MSI introduces Load Line Saturation Enhancing Intel’s 13th Generation CPU Overclocking Potential

It is no secret that Intel’s 13th Generation Core processors such as the i9 13900K consume more power and reach higher temperatures than their predecessors. However, vendors such as MSI have come up with a new setting to reduce the frequency and performance ceilings caused by the increased power draw and minimized thermal dissipation area. MSI calls this feature Load Line Saturation (LLS).

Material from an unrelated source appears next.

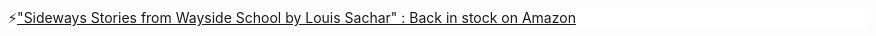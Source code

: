 <p>⚡<a id="aflink" href="https://www.amazon.com/gp/search?ie=UTF8&tag=klayu00-20&linkCode=ur2&linkId=6639bed89a8ad8dd2705e40644eb43d3&camp=1789&creative=9325&index=books&keywords=Sideways Stories from Wayside School by Louis Sachar" class="one" target="_blank" title='"Sideways Stories from Wayside School by Louis Sachar" : Back in stock on Amazon'>"Sideways Stories from Wayside School by Louis Sachar" : Back in stock on Amazon</a></p>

Most people might be familiar with Load Line Calibration (LLC), which was originally introduced many years ago as a firmware method to reduce Intel’s built in standard vdroop. Intel introduced vdroop to combat higher power draw and thermals at stock, so as current draw went up with usage, the voltage would drop to maintain lower total power consumption to stay within advertised power and thermal specifications. LLC was introduced as a way to keep the voltage steady even with increased current, and while that would increase power it also allowed a higher voltage which enabled transistors to operate at higher frequencies (overclocking). Before LLC, people would manually have to change the feedback loop of the voltage regulator by altering the resistance in the PWM controller’s feedback loop.

With the introduction of the 13900K we saw that voltage levels dictated how quickly a CPU would hit 6GHz or over on air. 6GHz is an overclock, a slight one, but also one that reaches the limits of the silicon as the voltage required to hit 6GHz is right at the brink of instability and the voltage frequency curve. However, the voltage applied at 6GHz is significantly higher than the voltage required for an all core overclock. One workaround is to only overclock a few cores and leave the rest at the maximum all core frequency, while using traditional LLC to help manage that. In the end, it becomes very tricky to find a sweet spot, because even a higher voltage for all core default speeds can cause thermal throttling.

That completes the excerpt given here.